War zones. War zones may seem worlds away but they can destroy critical infrastructure that supports the internet. Just like roads being blocked, they can affect the connectivity to your customers. You may not have customers in that war zone but it could affect the route that your customers take to access your global data centres. Any impact on that route costs your customers time in getting to you.

Cable cutting. International cable cutting occurs around the world. In December 2014, the internet cable connecting Perth to Singapore was cut, causing severe drops in web speeds for customers on iiNet, Australia’s second-largest broadband provider. The cut means the link between Perth and Singapore is currently not passing traffic and is taking an alternative path via Sydney to Hong Kong. Repair of cut cables takes weeks or even months, and amounts to millions of dollars.

Cultural events. Global events such as the Olympics and World Cup have a huge impact on internet performance. It’s like driving through Melbourne’s city centre when the AFL grand final is on. During the World Cup in Brazil, record numbers of fans daily checked scores and streamed live matches to their devices around the world, causing huge spikes in latency. If you weren’t prepared for that event, your customer experience would be a lousy one.

Ensuring good internet performance

It is important to understand what is happening across the internet and have a comprehensive picture of how global and local events can affect your internet assets.

An internet performance approach provides actionable insight into internet conditions and gives you the tools you need to respond effectively to internet dynamics and make your customers’ online path to you fast, secure and reliable.

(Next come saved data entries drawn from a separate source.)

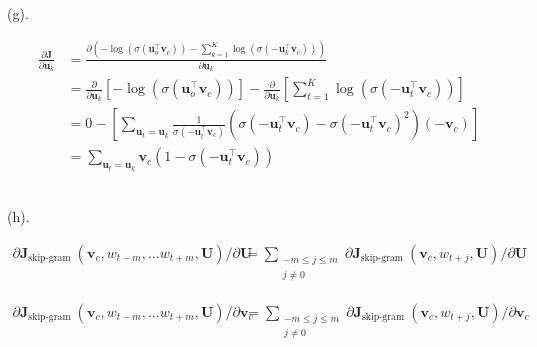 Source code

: \documentclass{article}
\begin{document}
~\\

(g).

\begin{equation*}
  \begin{aligned}
    \frac{\partial \boldsymbol{J}}{\partial \boldsymbol{u}_k} &= \frac{\partial (-\log \left(\sigma\left(\boldsymbol{u}_{o}^{\top} \boldsymbol{v}_{c}\right)\right)-\sum_{k=1}^{K} \log \left(\sigma\left(-\boldsymbol{u}_{k}^{\top} \boldsymbol{v}_{c}\right)\right))}{\partial \boldsymbol{u}_k} \\ 
    & = \frac{\partial}{\partial \boldsymbol{u}_k} \left[- \log (\sigma(\boldsymbol{u}_{o}^{\top} \boldsymbol{v}_{c}))\right] - \frac{\partial}{\partial \boldsymbol{u}_k}\left[\sum_{t=1}^{K} \log (\sigma(-\boldsymbol{u}_{t}^{\top} \boldsymbol{v}_{c}))\right] \\
    & = 0 - \left[\sum_{\boldsymbol{u}_t = \boldsymbol{u}_k}\frac{1}{\sigma(-\boldsymbol{u}_{t}^{\top} \boldsymbol{v}_{c})} \left(\sigma(-\boldsymbol{u}_{t}^{\top} \boldsymbol{v}_{c}) - \sigma(-\boldsymbol{u}_{t}^{\top} \boldsymbol{v}_{c})^2\right)(-\boldsymbol{v}_{c})\right] \\ 
    & = \sum_{\boldsymbol{u}_t = \boldsymbol{u}_k}\boldsymbol{v}_{c}\left(1-\sigma(-\boldsymbol{u}_{t}^{\top} \boldsymbol{v}_{c})\right)
  \end{aligned}
\end{equation*}

~\\

(h). 

\begin{equation*}
  \begin{aligned}
    \partial \boldsymbol{J}_{\text {skip-gram }}\left(\boldsymbol{v}_{c}, w_{t-m}, \ldots w_{t+m}, \boldsymbol{U}\right) / \partial \boldsymbol{U} &= \sum_{\substack{-m \leq j \leq m \\ j \neq 0}} \partial \boldsymbol{J}_{\text {skip-gram }}\left(\boldsymbol{v}_{c}, w_{t+j}, \boldsymbol{U}\right) / \partial \boldsymbol{U}
  \end{aligned}
\end{equation*}

\begin{equation*}
  \begin{aligned}
    \partial \boldsymbol{J}_{\text {skip-gram }}\left(\boldsymbol{v}_{c}, w_{t-m}, \ldots w_{t+m}, \boldsymbol{U}\right) / \partial \boldsymbol{v}_c &= \sum_{\substack{-m \leq j \leq m \\ j \neq 0}} \partial \boldsymbol{J}_{\text {skip-gram }}\left(\boldsymbol{v}_{c}, w_{t+j}, \boldsymbol{U}\right) / \partial \boldsymbol{v}_c
  \end{aligned}
\end{equation*}
\end{document}

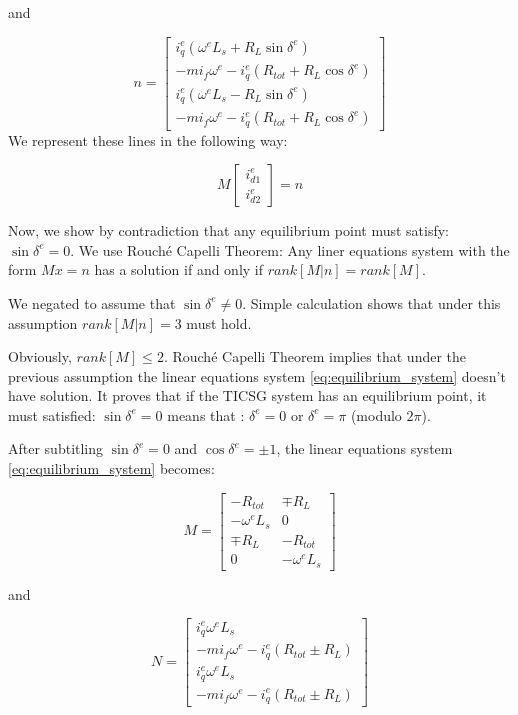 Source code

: \documentclass[conference]{IEEEtran}
\begin{document}
and 

\[
n=\left[\begin{array}{c}
i_{q}^{e}\left(\omega^{e}L_{s}+R_{L}\sin\delta^{e}\right)\\
-mi_{f}\omega^{e}-i_{q}^{e}\left(R_{tot}+R_{L}\cos\delta^{e}\right)\\
i_{q}^{e}\left(\omega^{e}L_{s}-R_{L}\sin\delta^{e}\right)\\
-mi_{f}\omega^{e}-i_{q}^{e}\left(R_{tot}+R_{L}\cos\delta^{e}\right)
\end{array}\right]
\]
We represent these lines in the following way:

\begin{equation}
M\left[\begin{array}{c}
i_{d1}^{e}\\
i_{d2}^{e}
\end{array}\right]=n\label{eq:equilibrium_system}
\end{equation}

Now, we  show by contradiction that any equilibrium point must satisfy: $\sin\delta^e=0$.
We use Rouch\'e Capelli Theorem:  Any liner equations system with the form  $Mx=n$ has a  solution if and only if $rank\left[M|n\right]=rank\left[M\right].$

We negated to assume that $\sin\delta^{e}\ne0$. Simple calculation shows that under this assumption   $rank\left[M|n\right]=3$ must hold.

Obviously, $rank\left[M\right]\le2$.  Rouch\'e Capelli Theorem implies that under the
previous assumption the linear equations system \eqref{eq:equilibrium_system} doesn't have solution. It proves that  if the TICSG system has an equilibrium point, it must satisfied: $\sin\delta^{e}=0$ means that : $\delta^{e}=0$ or $\delta^e = \pi$ (modulo $2\pi$).

After subtitling $\sin\delta^{e}=0$
and $\cos\delta^{e}=\pm 1$, the linear equations system  \eqref{eq:equilibrium_system} becomes:

$$
M=\left[\begin{array}{cc}
-R_{tot} & \mp R_{L}\\
-\omega^{e}L_{s} & 0\\
  \mp R_{L} & -R_{tot}\\
0 & -\omega^{e}L_{s}
\end{array}\right]
$$

and 

$$
N=\left[\begin{array}{c}
i_{q}^{e}\omega^{e}L_{s}\\
-mi_{f}\omega^{e}-i_{q}^{e}\left(R_{tot} \pm R_{L}\right)\\
i_{q}^{e}\omega^{e}L_{s}\\
-mi_{f}\omega^{e}-i_{q}^{e}\left(R_{tot} \pm R_{L}\right)
\end{array}\right]
$$
\end{document}
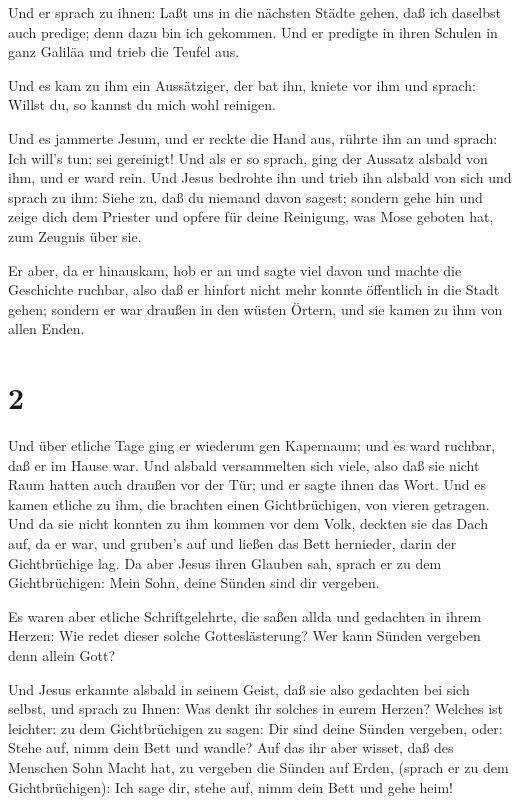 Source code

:  Und er sprach zu ihnen: Laßt uns in die nächsten Städte
gehen, daß ich daselbst auch predige; denn dazu bin ich gekommen.
 Und er predigte in ihren Schulen in ganz Galiläa und trieb
die Teufel aus.

 Und es kam zu ihm ein Aussätziger, der bat ihn, kniete vor
ihm und sprach: Willst du, so kannst du mich wohl reinigen.

 Und es jammerte Jesum, und er reckte die Hand aus, rührte
ihn an und sprach: Ich will's tun; sei gereinigt!  Und als
er so sprach, ging der Aussatz alsbald von ihm, und er ward rein.
 Und Jesus bedrohte ihn und trieb ihn alsbald von sich
 und sprach zu ihm: Siehe zu, daß du niemand davon sagest;
sondern gehe hin und zeige dich dem Priester und opfere für deine
Reinigung, was Mose geboten hat, zum Zeugnis über sie.

 Er aber, da er hinauskam, hob er an und sagte viel davon
und machte die Geschichte ruchbar, also daß er hinfort nicht mehr konnte
öffentlich in die Stadt gehen; sondern er war draußen in den wüsten
Örtern, und sie kamen zu ihm von allen Enden.

\hypertarget{section-1}{%
\section{2}\label{section-1}}

 Und über etliche Tage ging er wiederum gen Kapernaum; und
es ward ruchbar, daß er im Hause war.  Und alsbald
versammelten sich viele, also daß sie nicht Raum hatten auch draußen vor
der Tür; und er sagte ihnen das Wort.  Und es kamen etliche
zu ihm, die brachten einen Gichtbrüchigen, von vieren getragen.
 Und da sie nicht konnten zu ihm kommen vor dem Volk,
deckten sie das Dach auf, da er war, und gruben's auf und ließen das
Bett hernieder, darin der Gichtbrüchige lag.  Da aber Jesus
ihren Glauben sah, sprach er zu dem Gichtbrüchigen: Mein Sohn, deine
Sünden sind dir vergeben.

 Es waren aber etliche Schriftgelehrte, die saßen allda und
gedachten in ihrem Herzen:  Wie redet dieser solche
Gotteslästerung? Wer kann Sünden vergeben denn allein Gott?

 Und Jesus erkannte alsbald in seinem Geist, daß sie also
gedachten bei sich selbst, und sprach zu Ihnen: Was denkt ihr solches in
eurem Herzen?  Welches ist leichter: zu dem Gichtbrüchigen
zu sagen: Dir sind deine Sünden vergeben, oder: Stehe auf, nimm dein
Bett und wandle?  Auf das ihr aber wisset, daß des Menschen
Sohn Macht hat, zu vergeben die Sünden auf Erden, (sprach er zu dem
Gichtbrüchigen):  Ich sage dir, stehe auf, nimm dein Bett
und gehe heim!

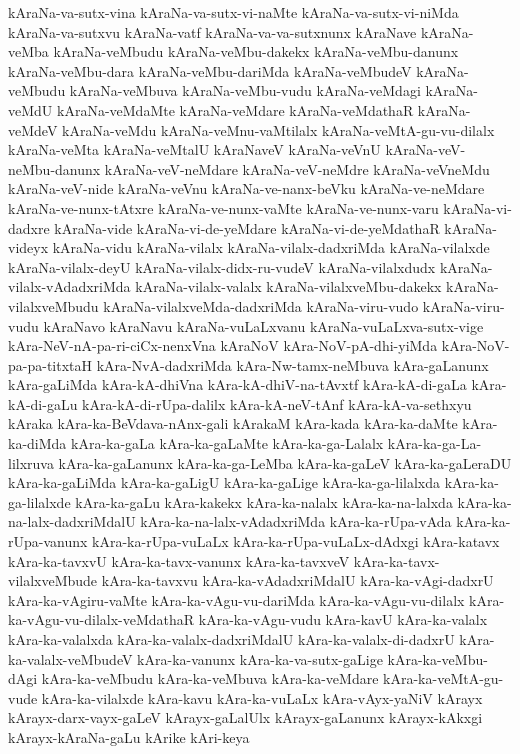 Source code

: {kAraNa-va-sutx-vina
kAraNa-va-sutx-vi-naMte
kAraNa-va-sutx-vi-niMda
kAraNa-va-sutxvu
kAraNa-vatf
kAraNa-va-va-sutxnunx
kAraNave
kAraNa-veMba
kAraNa-veMbudu
kAraNa-veMbu-dakekx
kAraNa-veMbu-danunx
kAraNa-veMbu-dara
kAraNa-veMbu-dariMda
kAraNa-veMbudeV
kAraNa-veMbudu
kAraNa-veMbuva
kAraNa-veMbu-vudu
kAraNa-veMdagi
kAraNa-veMdU
kAraNa-veMdaMte
kAraNa-veMdare
kAraNa-veMdathaR
kAraNa-veMdeV
kAraNa-veMdu
kAraNa-veMnu-vaMtilalx
kAraNa-veMtA-gu-vu-dilalx
kAraNa-veMta
kAraNa-veMtalU
kAraNaveV
kAraNa-veVnU
kAraNa-veV-neMbu-danunx
kAraNa-veV-neMdare
kAraNa-veV-neMdre
kAraNa-veVneMdu
kAraNa-veV-nide
kAraNa-veVnu
kAraNa-ve-nanx-beVku
kAraNa-ve-neMdare
kAraNa-ve-nunx-tAtxre
kAraNa-ve-nunx-vaMte
kAraNa-ve-nunx-varu
kAraNa-vi-dadxre
kAraNa-vide
kAraNa-vi-de-yeMdare
kAraNa-vi-de-yeMdathaR
kAraNa-videyx
kAraNa-vidu
kAraNa-vilalx
kAraNa-vilalx-dadxriMda
kAraNa-vilalxde
kAraNa-vilalx-deyU
kAraNa-vilalx-didx-ru-vudeV
kAraNa-vilalxdudx
kAraNa-vilalx-vAdadxriMda
kAraNa-vilalx-valalx
kAraNa-vilalxveMbu-dakekx
kAraNa-vilalxveMbudu
kAraNa-vilalxveMda-dadxriMda
kAraNa-viru-vudo
kAraNa-viru-vudu
kAraNavo
kAraNavu
kAraNa-vuLaLxvanu
kAraNa-vuLaLxva-sutx-vige
kAra-NeV-nA-pa-ri-ciCx-nenxVna
kAraNoV
kAra-NoV-pA-dhi-yiMda
kAra-NoV-pa-pa-titxtaH
kAra-NvA-dadxriMda
kAra-Nw-tamx-neMbuva
kAra-gaLanunx
kAra-gaLiMda
kAra-kA-dhiVna
kAra-kA-dhiV-na-tAvxtf
kAra-kA-di-gaLa
kAra-kA-di-gaLu
kAra-kA-di-rUpa-dalilx
kAra-kA-neV-tAnf
kAra-kA-va-sethxyu
kAraka
kAra-ka-BeVdava-nAnx-gali
kArakaM
kAra-kada
kAra-ka-daMte
kAra-ka-diMda
kAra-ka-gaLa
kAra-ka-gaLaMte
kAra-ka-ga-Lalalx
kAra-ka-ga-La-lilxruva
kAra-ka-gaLanunx
kAra-ka-ga-LeMba
kAra-ka-gaLeV
kAra-ka-gaLeraDU
kAra-ka-gaLiMda
kAra-ka-gaLigU
kAra-ka-gaLige
kAra-ka-ga-lilalxda
kAra-ka-ga-lilalxde
kAra-ka-gaLu
kAra-kakekx
kAra-ka-nalalx
kAra-ka-na-lalxda
kAra-ka-na-lalx-dadxriMdalU
kAra-ka-na-lalx-vAdadxriMda
kAra-ka-rUpa-vAda
kAra-ka-rUpa-vanunx
kAra-ka-rUpa-vuLaLx
kAra-ka-rUpa-vuLaLx-dAdxgi
kAra-katavx
kAra-ka-tavxvU
kAra-ka-tavx-vanunx
kAra-ka-tavxveV
kAra-ka-tavx-vilalxveMbude
kAra-ka-tavxvu
kAra-ka-vAdadxriMdalU
kAra-ka-vAgi-dadxrU
kAra-ka-vAgiru-vaMte
kAra-ka-vAgu-vu-dariMda
kAra-ka-vAgu-vu-dilalx
kAra-ka-vAgu-vu-dilalx-veMdathaR
kAra-ka-vAgu-vudu
kAra-kavU
kAra-ka-valalx
kAra-ka-valalxda
kAra-ka-valalx-dadxriMdalU
kAra-ka-valalx-di-dadxrU
kAra-ka-valalx-veMbudeV
kAra-ka-vanunx
kAra-ka-va-sutx-gaLige
kAra-ka-veMbu-dAgi
kAra-ka-veMbudu
kAra-ka-veMbuva
kAra-ka-veMdare
kAra-ka-veMtA-gu-vude
kAra-ka-vilalxde
kAra-kavu
kAra-ka-vuLaLx
kAra-vAyx-yaNiV
kArayx
kArayx-darx-vayx-gaLeV
kArayx-gaLalUlx
kArayx-gaLanunx
kArayx-kAkxgi
kArayx-kAraNa-gaLu
kArike
kAri-keya
}
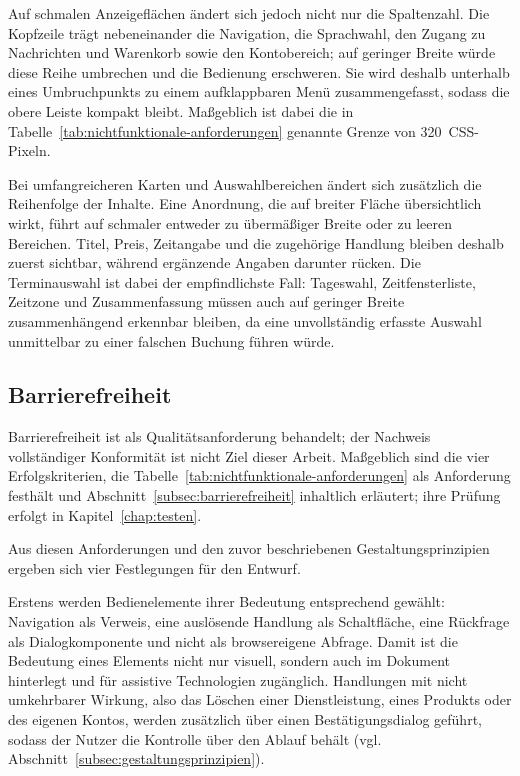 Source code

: Auf schmalen Anzeigeflächen ändert sich jedoch nicht nur die
Spaltenzahl. Die Kopfzeile trägt nebeneinander die Navigation, die
Sprachwahl, den Zugang zu Nachrichten und Warenkorb sowie den
Kontobereich; auf geringer Breite würde diese Reihe umbrechen und die
Bedienung erschweren. Sie wird deshalb unterhalb eines Umbruchpunkts
zu einem aufklappbaren Menü zusammengefasst, sodass die obere Leiste
kompakt bleibt. Maßgeblich ist dabei die in
Tabelle~\ref{tab:nichtfunktionale-anforderungen} genannte Grenze von
320~\acs{CSS}-Pixeln.

Bei umfangreicheren Karten und Auswahlbereichen ändert sich zusätzlich
die Reihenfolge der Inhalte. Eine
Anordnung, die auf breiter Fläche übersichtlich wirkt, führt auf
schmaler entweder zu übermäßiger Breite oder zu leeren Bereichen.
Titel, Preis, Zeitangabe und die zugehörige Handlung bleiben deshalb
zuerst sichtbar, während ergänzende Angaben darunter rücken. Die
Terminauswahl ist dabei der empfindlichste Fall: Tageswahl,
Zeitfensterliste, Zeitzone und Zusammenfassung müssen auch auf
geringer Breite zusammenhängend erkennbar bleiben, da eine
unvollständig erfasste Auswahl unmittelbar zu einer falschen Buchung
führen würde.



\subsection{Barrierefreiheit}
\label{subsec:barrierefreiheit_konzept}

Barrierefreiheit ist als Qualitätsanforderung behandelt; der Nachweis
vollständiger Konformität ist nicht Ziel dieser Arbeit. Maßgeblich sind die vier Erfolgskriterien, die
Tabelle~\ref{tab:nichtfunktionale-anforderungen} als Anforderung
festhält und Abschnitt~\ref{subsec:barrierefreiheit} inhaltlich
erläutert; ihre Prüfung erfolgt in Kapitel~\ref{chap:testen}.

Aus diesen Anforderungen und den zuvor beschriebenen
Gestaltungsprinzipien ergeben sich vier Festlegungen für den Entwurf.

Erstens werden Bedienelemente ihrer Bedeutung entsprechend gewählt:
Navigation als Verweis, eine auslösende Handlung als Schaltfläche,
eine Rückfrage als Dialogkomponente und nicht als browsereigene
Abfrage. Damit ist die Bedeutung eines Elements nicht nur visuell,
sondern auch im Dokument hinterlegt und für assistive Technologien
zugänglich. Handlungen mit nicht umkehrbarer Wirkung, also das
Löschen einer Dienstleistung, eines Produkts oder des eigenen Kontos,
werden zusätzlich über einen Bestätigungsdialog geführt, sodass der
Nutzer die Kontrolle über den Ablauf behält (vgl.
Abschnitt~\ref{subsec:gestaltungsprinzipien}).

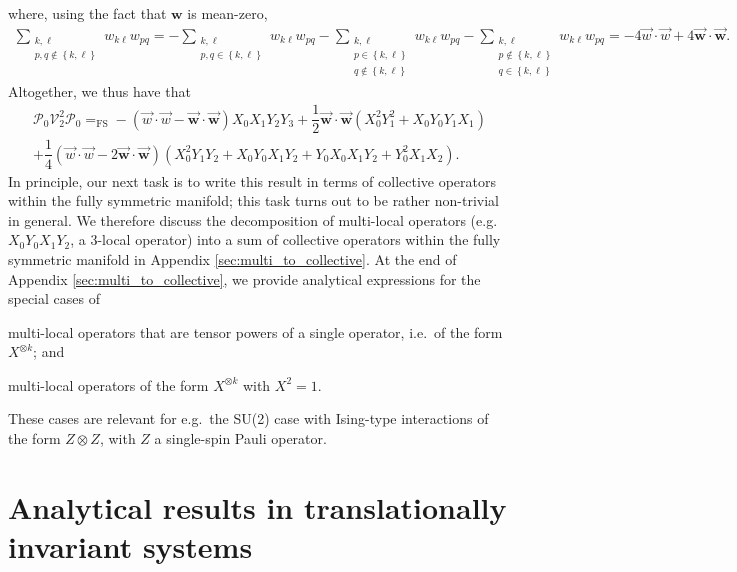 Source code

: \documentclass[nofootinbib,notitlepage,11pt]{revtex4-2}
\newcommand{\f}[2]{\dfrac{#1}{#2}} %
\newcommand{\p}[1]{\left(#1\right)} %
\renewcommand{\set}[1]{\left\{#1\right\}} %
\renewcommand{\c}{\cdot} %
\newcommand{\m}{\bm} %
\renewcommand{\v}{\vec} %
\newcommand{\1}{\mathds{1}}
\renewcommand{\P}{\mathcal{P}}
\newcommand{\V}{\mathcal{V}}
\newcommand{\EQFS}{=_{\text{FS}}}
\begin{document}
where, using the fact that $\m w$ is mean-zero,
\begin{align}
  \sum_{\substack{k,\ell\\p,q\notin\set{k,\ell}}} w_{k\ell} w_{pq}
  = - \sum_{\substack{k,\ell\\p,q\in\set{k,\ell}}} w_{k\ell} w_{pq}
  - \sum_{\substack{k,\ell\\p\in\set{k,\ell}\\q\notin\set{k,\ell}}}
  w_{k\ell} w_{pq}
  - \sum_{\substack{k,\ell\\p\notin\set{k,\ell}\\q\in\set{k,\ell}}}
  w_{k\ell} w_{pq}
  = -4 \v w\c\v w + 4 \v{\m w}\c\v{\m w}.
\end{align}
Altogether, we thus have that
\begin{multline}
  \P_0 \V_2^2 \P_0
  \EQFS -\p{\v w\c\v w - \v{\m w}\c\v{\m w}} X_0 X_1 Y_2 Y_3
  + \f12 \v{\m w}\c\v{\m w} \p{X_0^2 Y_1^2 + X_0 Y_0 Y_1 X_1} \\
  + \f14 \p{\v w\c\v w - 2\v{\m w}\c\v{\m w}}
  \p{X_0^2 Y_1 Y_2 + X_0 Y_0 X_1 Y_2
    + Y_0 X_0 X_1 Y_2 + Y_0^2 X_1 X_2}.
  \label{eq:PXYXYP}
\end{multline}
In principle, our next task is to write this result in terms of
collective operators within the fully symmetric manifold; this task
turns out to be rather non-trivial in general.  We therefore discuss
the decomposition of multi-local operators (e.g.~$X_0Y_0X_1Y_2$, a
3-local operator) into a sum of collective operators within the fully
symmetric manifold in Appendix \ref{sec:multi_to_collective}.  At the
end of Appendix \ref{sec:multi_to_collective}, we provide analytical
expressions for the special cases of
\begin{enumerate*}
\item multi-local operators that are tensor powers of a single
  operator, i.e.~of the form $X^{\otimes k}$; and
\item multi-local operators of the form $X^{\otimes k}$ with $X^2=1$.
\end{enumerate*}
These cases are relevant for e.g.~the SU(2) case with Ising-type
interactions of the form $Z\otimes Z$, with $Z$ a single-spin Pauli
operator.

\section{Analytical results in translationally invariant systems}
\label{sec:trans_inv}
\end{document}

Gaining these insights is like having the real-time traffic information ahead but on the global internet.

Here are key areas that you need to look into improve your internet performance:

Speed, latency and security. Customers have little patience for delays. At a minimum, internet performance tools help companies address this by ensuring data is delivered to your customers through the most efficient routes available. Domain Name System (DNS) monitoring can greatly improve security by understanding the routes data takes to move point-to-point through the internet. Knowing when data is routed through indirect pathways is the first step to detecting a hijack.

Intelligence. Businesses need to objectively assess vendors such as ISPs, cloud service providers and data centres. Some internet intelligence tools can help to ensure your vendors are doing their jobs correctly, by continuously monitoring and auditing internet-based services. These tools can also be used to survey the landscape and decide on the best providers when considering the move to new or emerging markets, or entering a contract with an additional data centre.

Load balancing. Load balancing helps you optimise resources and minimise response time when a single server faces an overload. Rather than having a server fail, causing an outage or prolonged latency, load balancing tools can automatically employ other servers during traffic spikes so that your customers never know there is an issue.

Active failover. When outages occur, active failover tools automatically redirect traffic to predetermined sites or services that can help customers. For example, if a customer-facing page goes down, a bank can redirect traffic to its Twitter or Facebook page, where customer service representatives can actively help with concerns.

Although our economies increasingly depend on the internet for business, it is a system that does not ‘just go’ on its own. Complex and unpredictable, the internet produces issues on a daily basis. Businesses that understand its shortfalls will be the ones that can hedge those issues to create the best possible customer experience, consistently.

With your website on the line, it’s important to gain the intelligence and visibility needed to optimise traffic routing, performance, costs and availability of your internet assets — all of which are important to a great customer experience.